Messaggio Da mosquito il Ven 8 Mar 2013 - 23:32

study
..che la Cia sia riuscita a inoculare el "cancer" nei leaders latinoamericani ostili?Shocked

http://ildemocratico.com/2013/03/06/chavez-avvelenato-come-arafat/

«Prima ti ignorano, poi ti deridono, poi ti combattono. Poi vinci»

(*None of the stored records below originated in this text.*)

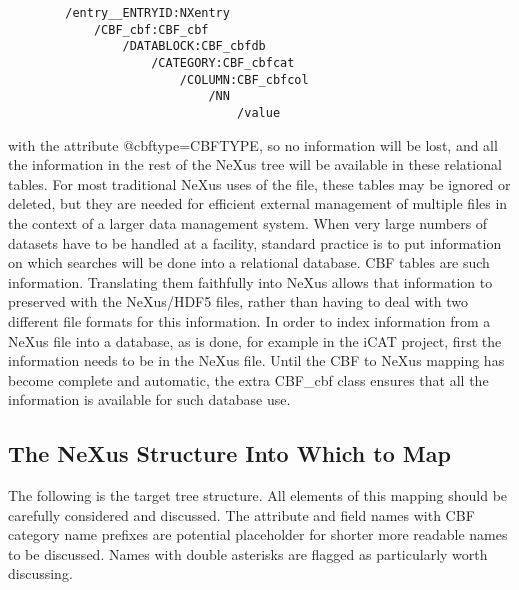 \documentclass[11pt]{article}
\begin{document}
\begin{verbatim}
        /entry__ENTRYID:NXentry 
            /CBF_cbf:CBF_cbf 
                /DATABLOCK:CBF_cbfdb 
                    /CATEGORY:CBF_cbfcat 
                        /COLUMN:CBF_cbfcol 
                            /NN 
                                /value
\end{verbatim}%

\noindent{}with the attribute @cbftype=CBFTYPE, so no information will be lost, and all the
information in the rest of the NeXus tree will be available in these relational tables.  For
most traditional NeXus uses of the file, these tables may be ignored or deleted, but they
are needed for efficient external management of multiple files in the context of a
larger data management system.  When very large numbers of datasets have to be handled
at a facility, standard practice is to put information on which searches will be
done into a relational database.  CBF tables are such information.  Translating them
faithfully into NeXus allows that information to preserved with the NeXus/HDF5 files,
rather than having to deal with two different file formats for this information.
In order to index information from a NeXus file into a database, as is done,
for example in the iCAT project, first the information needs to be in the
NeXus file.  Until the CBF to NeXus mapping has become complete and automatic,
the extra CBF\_cbf class ensures that all the information is available for such
database use.

\subsection{The NeXus Structure Into Which to Map}
\label{The NeXus Structure Into Which to Map}


The following is the target tree structure. All elements of this mapping 
should be carefully considered and discussed.   The attribute and field
names with CBF category name prefixes are potential placeholder for
shorter more readable names to be discussed.  Names with double asterisks
are flagged as particularly worth discussing.
\end{document}
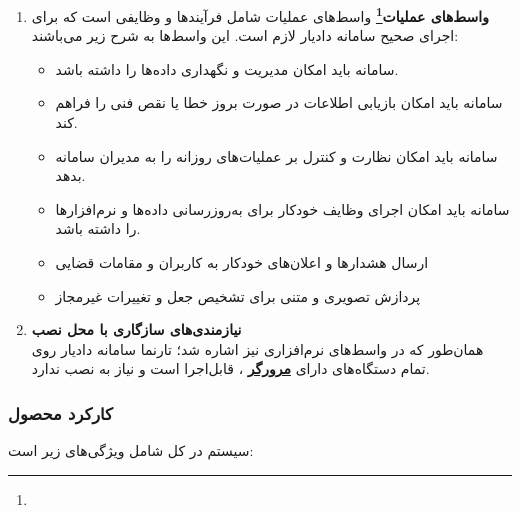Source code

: \documentclass[12pt,a4paper,oneside]{article}
\begin{document}
\begin{enumerate}
		\item 
		\textbf{واسط‌های عملیات\footnote{}}
		 واسط‌های عملیات شامل فرآیندها و وظایفی است که برای اجرای صحیح سامانه دادیار لازم است. این واسط‌ها به شرح زیر می‌باشند:

		\begin{itemize}
				\item سامانه باید امکان مدیریت و نگهداری داده‌ها را داشته باشد.
				\item سامانه باید امکان بازیابی اطلاعات در صورت بروز خطا یا نقص فنی را فراهم کند.
				\item سامانه باید امکان نظارت و کنترل بر عملیات‌های روزانه را به مدیران سامانه بدهد.
				\item سامانه باید امکان اجرای وظایف خودکار برای به‌روزرسانی داده‌ها و نرم‌افزارها را داشته باشد.
				\item ارسال هشدارها و اعلان‌های خودکار به کاربران و مقامات قضایی
				\item پردازش تصویری و متنی برای تشخیص جعل و تغییرات غیرمجاز
		\end{itemize}

		\item 
		\textbf{نیازمندی‌های سازگاری با محل نصب}
		\\
		همان‌طور که در واسط‌های نرم‌افزاری نیز اشاره شد؛ تارنما سامانه دادیار روی تمام دستگاه‌های دارای 
		\hyperref[ref:browser]{\textbf{مرورگر}}
		، قابل‌اجرا است و نیاز به نصب ندارد.

	\end{enumerate}

	\subsubsection{کارکرد محصول}

	سیستم در کل شامل ویژگی‌های زیر است:
	
\end{document}
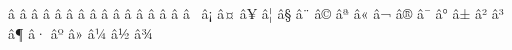 \mubyte \wr ^^e2^^89^^80\endmubyte %
\mubyte \nsim ^^e2^^89^^81\endmubyte %
\mubyte \simeq ^^e2^^89^^83\endmubyte %
\mubyte \cong ^^e2^^89^^85\endmubyte %
\mubyte \approx ^^e2^^89^^88\endmubyte %
\mubyte \asymp ^^e2^^89^^8d\endmubyte %
\mubyte \Bumpeq ^^e2^^89^^8e\endmubyte %
\mubyte \bumpeq ^^e2^^89^^8f\endmubyte %
\mubyte \doteq ^^e2^^89^^90\endmubyte %
\mubyte \doteqdot ^^e2^^89^^91\endmubyte %
\mubyte \failingdoteq ^^e2^^89^^92\endmubyte %
\mubyte \risingdoteq ^^e2^^89^^93\endmubyte %
\mubyte \eqcirc ^^e2^^89^^96\endmubyte %
\mubyte \circeq ^^e2^^89^^97\endmubyte %
\mubyte \triangleq ^^e2^^89^^9c\endmubyte %
\mubyte \neq ^^e2^^89^^a0\endmubyte %
\mubyte \equiv ^^e2^^89^^a1\endmubyte %
\mubyte \leq ^^e2^^89^^a4\endmubyte %
\mubyte \geq ^^e2^^89^^a5\endmubyte %
\mubyte \leqq ^^e2^^89^^a6\endmubyte %
\mubyte \geqq ^^e2^^89^^a7\endmubyte %
\mubyte \lneqq ^^e2^^89^^a8\endmubyte %
\mubyte \gneqq ^^e2^^89^^a9\endmubyte %
\mubyte \ll ^^e2^^89^^aa\endmubyte %
\mubyte \gg ^^e2^^89^^ab\endmubyte %
\mubyte \between ^^e2^^89^^ac\endmubyte %
\mubyte \nless ^^e2^^89^^ae\endmubyte %
\mubyte \ngtr ^^e2^^89^^af\endmubyte %
\mubyte \nleq ^^e2^^89^^b0\endmubyte %
\mubyte \ngeq ^^e2^^89^^b1\endmubyte %
\mubyte \lesssim ^^e2^^89^^b2\endmubyte %
\mubyte \gtrsim ^^e2^^89^^b3\endmubyte %
\mubyte \lessgtr ^^e2^^89^^b6\endmubyte %
\mubyte \gtrless ^^e2^^89^^b7\endmubyte %
\mubyte \prec ^^e2^^89^^ba\endmubyte %
\mubyte \succ ^^e2^^89^^bb\endmubyte %
\mubyte \preceq ^^e2^^89^^bc\endmubyte %
\mubyte \succeq ^^e2^^89^^bd\endmubyte %
\mubyte \precsim ^^e2^^89^^be\endmubyte %
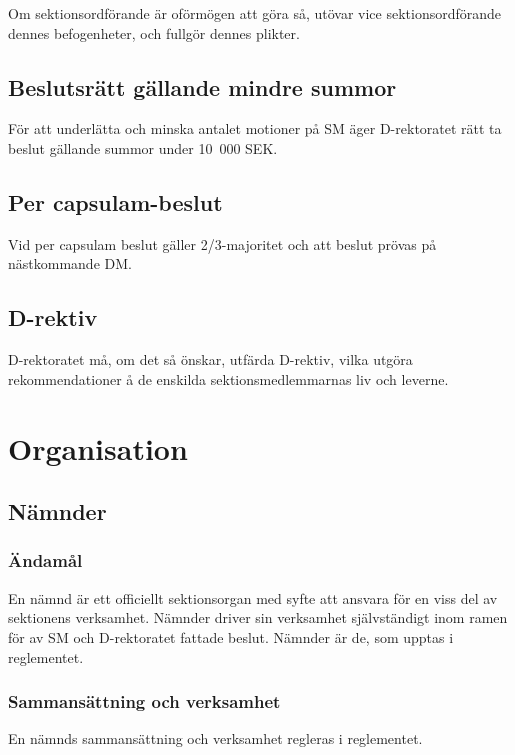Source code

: \documentclass{dgovdoc}
\begin{document}
Om sektionsordförande är oförmögen att göra så, utövar vice sektionsordförande
dennes befogenheter, och fullgör dennes plikter.

\subsection{Beslutsrätt gällande mindre summor}

För att underlätta och minska antalet motioner på SM äger D-rektoratet rätt ta
beslut gällande summor under 10~000 SEK.

\subsection{Per capsulam-beslut}

Vid per capsulam beslut gäller 2/3-majoritet och att beslut prövas på
nästkommande DM.

\subsection{D-rektiv}

D-rektoratet må, om det så önskar, utfärda D-rektiv, vilka utgöra
rekommendationer å de enskilda sektionsmedlemmarnas liv och leverne.

\section{Organisation}

\subsection{Nämnder}
\label{sec:namnder}

\subsubsection{Ändamål}

En nämnd är ett officiellt sektionsorgan med syfte att ansvara för en viss del
av sektionens verksamhet. Nämnder driver sin verksamhet självständigt inom
ramen för av SM och D-rektoratet fattade beslut. Nämnder är de, som upptas i
reglementet.

\subsubsection{Sammansättning och verksamhet}

En nämnds sammansättning och verksamhet regleras i reglementet.
\end{document}
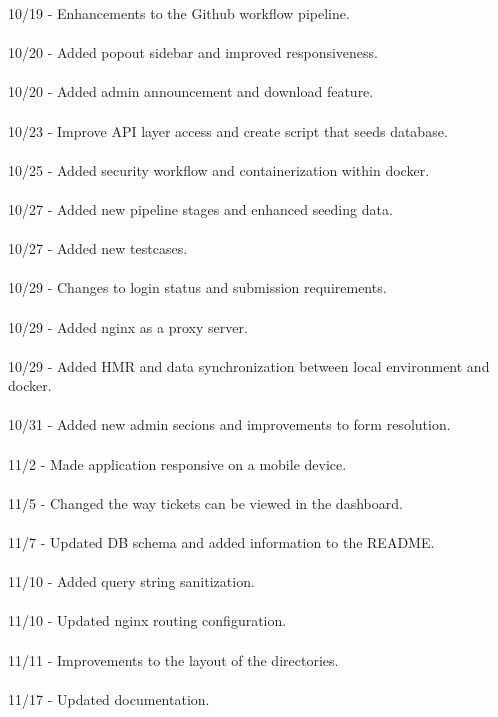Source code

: \documentclass[oneside,openany,obeyspaces]{book}
\begin{document}
\begin{flushleft}
    10/19 - Enhancements to the Github workflow pipeline.\\~\\
    10/20 - Added popout sidebar and improved responsiveness.\\~\\
    10/20 - Added admin announcement and download feature.\\~\\
    10/23 - Improve API layer access and create script that seeds database.\\~\\
    10/25 - Added security workflow and containerization within docker.\\~\\
    10/27 - Added new pipeline stages and enhanced seeding data.\\~\\
    10/27 - Added new testcases.\\~\\
    10/29 - Changes to login status and submission requirements.\\~\\
    10/29 - Added nginx as a proxy server.\\~\\
    10/29 - Added HMR and data synchronization between local environment and docker.\\~\\
    10/31 - Added new admin secions and improvements to form resolution.\\~\\
    11/2 - Made application responsive on a mobile device.\\~\\
    11/5 - Changed the way tickets can be viewed in the dashboard.\\~\\
    11/7 - Updated DB schema and added information to the README.\\~\\
    11/10 - Added query string sanitization.\\~\\
    11/10 - Updated nginx routing configuration.\\~\\
    11/11 - Improvements to the layout of the directories.\\~\\
    11/17 - Updated documentation.\\~\\

\end{flushleft}
\end{document}
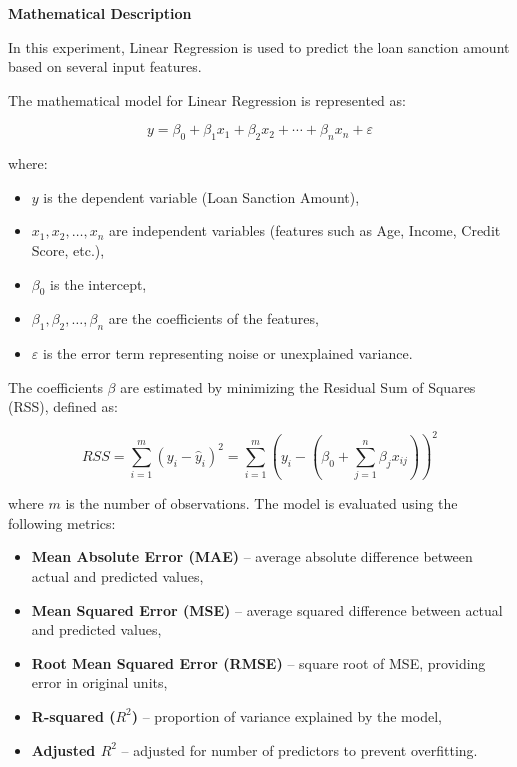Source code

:\documentclass[11pt]{article}
\begin{document}
\vspace{0.5cm}
\noindent
\textbf{Mathematical Description}

\vspace{0.5cm}
\noindent
In this experiment, Linear Regression is used to predict the loan sanction amount based on several input features.

\noindent
The mathematical model for Linear Regression is represented as:

\[
y = \beta_0 + \beta_1 x_1 + \beta_2 x_2 + \cdots + \beta_n x_n + \varepsilon
\]

\noindent
where:
\begin{itemize}
    \item $y$ is the dependent variable (Loan Sanction Amount),
    \item $x_1, x_2, \ldots, x_n$ are independent variables (features such as Age, Income, Credit Score, etc.),
    \item $\beta_0$ is the intercept,
    \item $\beta_1, \beta_2, \ldots, \beta_n$ are the coefficients of the features,
    \item $\varepsilon$ is the error term representing noise or unexplained variance.
\end{itemize}

\noindent
The coefficients $\beta$ are estimated by minimizing the Residual Sum of Squares (RSS), defined as:

\[
RSS = \sum_{i=1}^{m} \left( y_i - \hat{y}_i \right)^2 = \sum_{i=1}^{m} \left( y_i - \left( \beta_0 + \sum_{j=1}^{n} \beta_j x_{ij} \right) \right)^2
\]

\noindent
where $m$ is the number of observations. The model is evaluated using the following metrics:

\begin{itemize}
    \item \textbf{Mean Absolute Error (MAE)} – average absolute difference between actual and predicted values,
    \item \textbf{Mean Squared Error (MSE)} – average squared difference between actual and predicted values,
    \item \textbf{Root Mean Squared Error (RMSE)} – square root of MSE, providing error in original units,
    \item \textbf{R-squared ($R^2$)} – proportion of variance explained by the model,
    \item \textbf{Adjusted $R^2$} – adjusted for number of predictors to prevent overfitting.
\end{itemize}
\end{document}
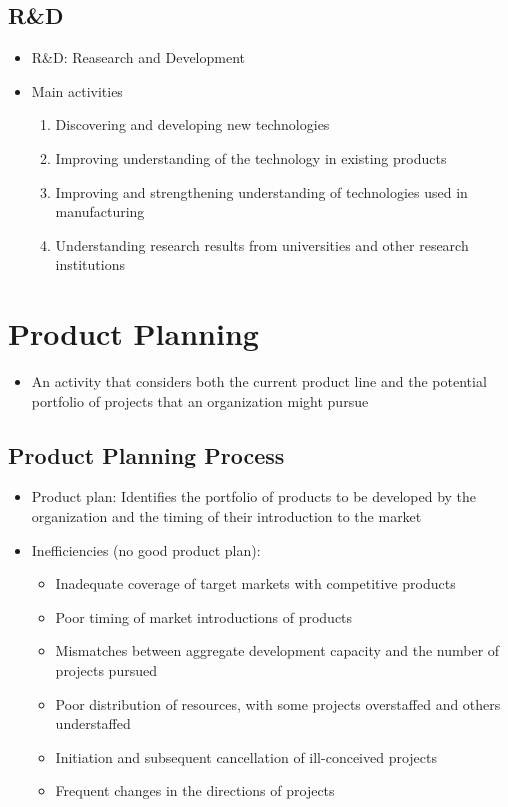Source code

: \documentclass[openany,12pt,a4paper]{book}
\begin{document}
\section{R\&D}
\begin{itemize}
    \item R\&D: Reasearch and Development
    \item Main activities
    \begin{enumerate}
        \item Discovering and developing new technologies
        \item Improving understanding of the technology in existing products
        \item Improving and strengthening understanding of technologies used in manufacturing
        \item Understanding research results from universities and other research institutions
    \end{enumerate}
\end{itemize}

\chapter{Product Planning}
\begin{itemize}
    \item An activity that considers both the current product line and the potential portfolio of projects that an organization might pursue
\end{itemize}
\section{Product Planning Process}
\begin{itemize}
    \item Product plan: Identifies the portfolio of products to be developed by the organization and the timing of their introduction to the market
    \item Inefficiencies (no good product plan):
    \begin{itemize}
        \item Inadequate coverage of target markets with competitive products
        \item Poor timing of market introductions of products
        \item Mismatches between aggregate development capacity and the number of projects pursued
        \item Poor distribution of resources, with some projects overstaffed and others understaffed
        \item Initiation and subsequent cancellation of ill-conceived projects
        \item Frequent changes in the directions of projects
    \end{itemize}
\end{itemize}
\end{document}
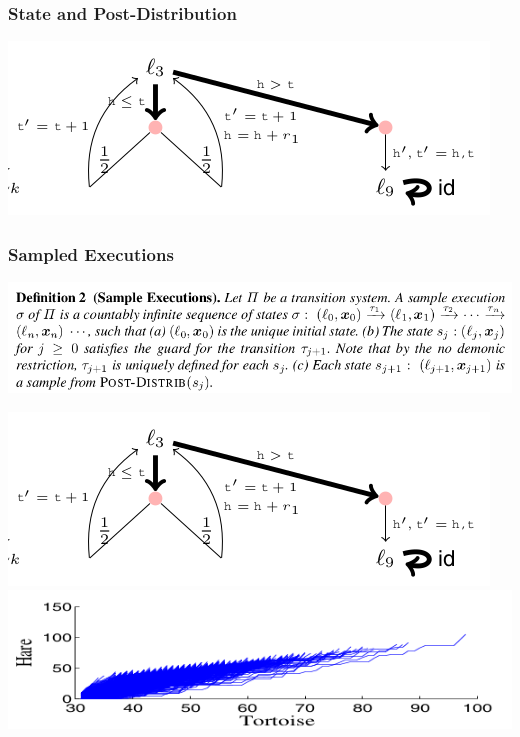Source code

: \documentclass[11pt]{beamer}
\begin{document}
\begin{frame}\frametitle{State and Post-Distribution}

\begin{center}
\includegraphics[scale=0.4]{def1exp.png}
\end{center}

\end{frame}

\begin{frame}\frametitle{Sampled Executions}
\begin{center}
\includegraphics[scale=0.35]{def2.png}
\end{center}
\begin{example}

\begin{center}
\includegraphics[scale=0.3]{def1exp.png}\includegraphics[scale=0.3]{def2exp.png}
\end{center}

\end{example}




\end{frame}
\end{document}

Ogni volta che rileggevo o sentivo citato questo aforisma del Mahatma Gandhi il pensiero correva a lui, con un sorriso di ammirazione: Hugo Chavez. Lui ce l’ha fatta a superare la derisione mondiale, i complotti, le accuse, il golpe e, come un eroe romantico, ha traghettato il suo Paese fuori dalla crisi, rendendolo competitivo a livello globale. Non solo: ha migliorato la qualità della vita della popolazione conquistandosi l’affetto di coloro che ora, riuniti in piazza Bolivar, piangono il loro presidente.
Perché da oggi, ogni volta che sentirò per caso quell’aforisma, un brivido mi correrà lungo la schiena pensando con tristezza alla scomparsa del leader venezuelano.
A 58 anni si è spento l’eroe dell’America Latina, colui che Fidel Castro considerava come “un figlio”. Il Venezuela piange il suo Presidente: non sono bastate le preghiere della popolazione stretta in un abbraccio virtuale intorno al letto di Hugo.
Lottava da tempo contro il cancro, ma aveva dimostrato anche nella malattia tutta quella grinta e quella volontà di combattere che lo hanno reso famoso in tutto il mondo.
Perché Chavez non si è solo distinto per la guida di governo (15 lunghi anni!), ma soprattutto per il suo carisma e il suo valore “umano”: egli ha lottato contro i tentativi di Washington di affossarlo, è sopravvissuto a trame e complotti, a un golpe, si è conquistato la stima e l’amore del suo popolo, l’ammirazione dei colleghi presidenti dell’America Latina, la stima degli alleati russi e iraniani.
I suoi lo ricorderanno come el comandante, mentre i detrattori hanno inutilmente cercato di farlo passare come el loco, il matto.
«Chi muore per la vita non può essere considerato morto» ha dichiarato tra le lacrime il suo delfino, Nicolas Maduro. Eppure Chavez si è spento sul terreno di battaglia di quel nemico strisciante che è il cancro. E che, secondo qualcuno, gli sarebbe stato inoculato proprio dalla Casa Bianca…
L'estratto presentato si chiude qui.